The exhibition 99+ Imaginaris Model. Barcelona Architectures Festival invites designers from around the world to speculate on the future of Barcelona through a drawn manifesto. Each drawing is the representation of an idea, a vision, a model of Barcelona’s future. In this interview, we discussed with co-curator Eva Franch i Gilabert the value of the architectural imaginary as a space where to rethink how we seek to inhabit our cities through “new models that might help us continue to grow as a society and as a city”, as well as exploring the value of spaces like Model which aim to transform “the urban space into a platform for architectural talent and up-and-coming design, the city into a meeting forum for leading thinkers from around the world and, more significantly, architecture into a space for exploration and inspiration for all citizens.”
Curators: Eva Franch and Josep Maria Montaner
Assistant Curator: Guillem Rosal
Design: Caterina Miralles and Jack Isles
Graphic Design, Coordination and Assembly: Fundació Enric Miralles
KOOZ 99+ Imaginaris "invites architects from around the world to speculate on the future of Barcelona through a drawn manifesto", what prompted the collective exhibition?
EFG We all know too well that architecture’s ability to produce visions for the future is often relegated to shaping the ideas and agendas of an obsolete past. Economic, legal and political frameworks, built slowly and solidly over time, perpetuating an architecture that solidifies existing social and status quo relationships and rarely allows for the emergence of new ideas. This exhibition invited architects from all over the world to speculate on the future of Barcelona with both imagination and radical optimism, and to draw architectures that allow us to redefine the conditions of our present and, thus, open ourselves to the possibility of a different, more equitable and just future.

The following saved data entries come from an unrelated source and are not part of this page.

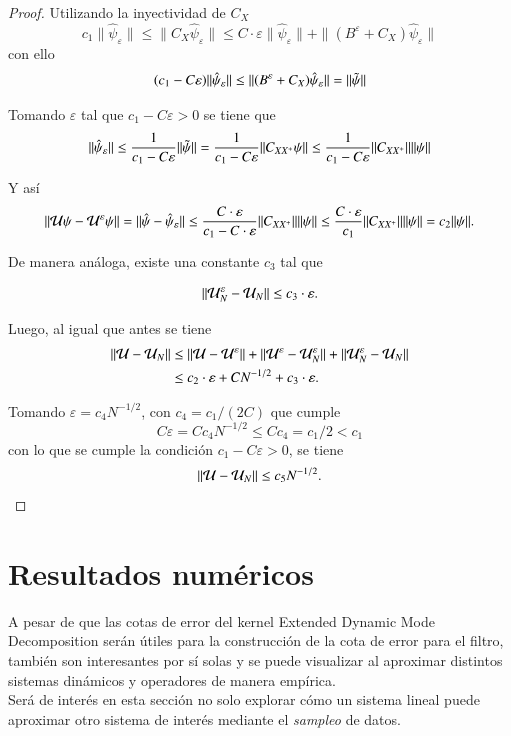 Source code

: \begin{proof}
    Utilizando la inyectividad de $C_X$
    \[
    c_1 \|\hat{\psi}_\varepsilon\| \leq \| C_X \hat{\psi}_\varepsilon \| \leq  C \cdot \varepsilon  \| \hat{\psi}_\varepsilon \| + \| (B^\varepsilon + C_X)\hat{\psi}_\varepsilon\|
    \]
    con ello
    \[
    (c_1 - C\varepsilon)  \|\hat{\psi}_\varepsilon\| \leq \| (B^\varepsilon + C_X)\hat{\psi}_\varepsilon\| = \| \Tilde{\psi} \|
    \]
    
    Tomando $\varepsilon$ tal que $c_1 - C \varepsilon > 0$ se tiene que
    \[
    \|\hat{\psi}_\varepsilon\| \leq \frac{1}{c_1 - C\varepsilon} \| \Tilde{\psi} \| = \frac{1}{c_1 - C\varepsilon} \| C_{XX^+} \psi \| \leq \frac{1}{c_1 - C\varepsilon} \| C_{XX^+} \| \| \psi \|
    \]

     Y así
    \[
     \| \mathcal{U}\psi - \mathcal{U}^\varepsilon\psi \| = \| \hat{\psi} - \hat{\psi}_\varepsilon \| \leq \frac{C \cdot \varepsilon}{c_1 - C \cdot \varepsilon} \| C_{XX^+} \| \| \psi \| \leq \frac{C \cdot \varepsilon}{c_1} \| C_{XX^+} \| \| \psi \| = c_2 \| \psi \|.
    \]

    De manera análoga, existe una constante $c_3$ tal que 

    \[
    \| \mathcal{U}^\varepsilon_N - \mathcal{U}_N \| \leq c_3 \cdot \varepsilon.
    \]
    
    Luego, al igual que antes se tiene
    \[
    \begin{aligned}
        \| \mathcal{U} - \mathcal{U}_N \| & \leq \| \mathcal{U} - \mathcal{U}^\varepsilon \| + \| \mathcal{U}^\varepsilon - \mathcal{U}_N^\varepsilon \| + \| \mathcal{U}_N^\varepsilon - \mathcal{U}_N \| \\
        & \leq c_2 \cdot \varepsilon + C N^{-1/2} + c_3 \cdot \varepsilon.
    \end{aligned}
    \]

   Tomando $\varepsilon = c_4 N^{-1/2}$, con $c_4 = c_1/(2C)$ que cumple
   \[
   C  \varepsilon = C c_4 N^{-1/2} \leq C c_4 = c_1/2 < c_1
   \]
   con lo que se cumple la condición $c_1 - C  \varepsilon > 0$, se tiene
   \[
   \| \mathcal{U} - \mathcal{U}_N \| \leq c_5 N^{-1/2}.
   \]
\end{proof}

\section{Resultados numéricos}

A pesar de que las cotas de error del kernel Extended Dynamic Mode Decomposition serán útiles para la construcción de la cota de error para el filtro, también son interesantes por sí solas y se puede visualizar al aproximar distintos sistemas dinámicos y operadores de manera empírica.\\
Será de interés en esta sección no solo explorar cómo un sistema lineal puede aproximar otro sistema de interés mediante el \textit{sampleo} de datos.

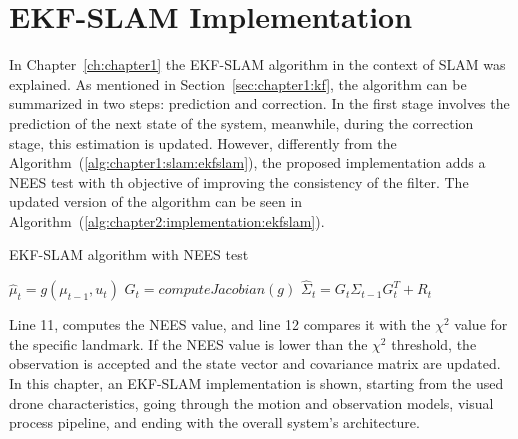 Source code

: \chapter{EKF-SLAM Implementation}
\label{ch:chapter2}
In Chapter~\ref{ch:chapter1} the EKF-SLAM algorithm in the context of \ac{SLAM} was explained. As mentioned in Section~\ref{sec:chapter1:kf}, the algorithm can be summarized in two steps: prediction and correction. In the first stage involves the prediction of the next state of the system, meanwhile, during the correction stage, this estimation is updated. However, differently from the Algorithm~(\ref{alg:chapter1:slam:ekfslam}), the proposed implementation adds a \ac{NEES} test with th objective of improving the consistency of the filter. The updated version of the algorithm can be seen in Algorithm~(\ref{alg:chapter2:implementation:ekfslam}).\\
\begin{algorithm}[h]
    \caption{EKF-SLAM algorithm with NEES test}
    \label{alg:chapter2:implementation:ekfslam}
    \BlankLine
    \BlankLine
    $\hat\mu_t = g\left(\mu_{t-1}, u_t\right)$\;
    $G_t = computeJacobian\left(g\right)$\;
    $\hat\Sigma_t = G_t \Sigma_{t-1} G_t^T + R_t$\;
    \BlankLine
    \BlankLine
\end{algorithm}

Line 11, computes the \ac{NEES} value, and line 12 compares it with the $\chi^2$ value for the specific landmark. If the \ac{NEES} value is lower than the $\chi^2$ threshold, the observation is accepted and the state vector and covariance matrix are updated.\\

In this chapter, an EKF-SLAM implementation is shown, starting from the used drone characteristics, going through the motion and observation models, visual process pipeline, and ending with the overall system's architecture.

The exhibition is the disciplinary backbone of Model, an annual project launched this year in the city of Barcelona. It invites architects and citizens at large to rethink cities and the way we live in them by producing new imaginaries. As one of the artistic directors of Model, I believe it is important to share the visionary tradition of architecture in this inaugural edition and to put architecture drawing at the centre of the debate when trying to understand and produce new values and aesthetics. As a curator, I like to produce new collectivities that bring individuals together. Architects work within a highly competitive framework where strategic alliances should go beyond the professional framework into an aspirational one. I am interested in fostering transideological (transgenerational, transclass, transdisciplinary, …) bonds among architects that might not agree about the present, or the past, but I suspect might agree on the future.
99+ Imaginaris, presented drawings which speculated on future scenarios of the city of Barcelona conceived by architects from all over the world and produced throughout 2022. The desire to invite a diverse and broad constituency of voices allowed us to ask: who has the right to speak on behalf of who? What globalisms and localisms should we consider in shaping the future of our cities? What are the threads between generations? What are the visions among different socio-economic classes?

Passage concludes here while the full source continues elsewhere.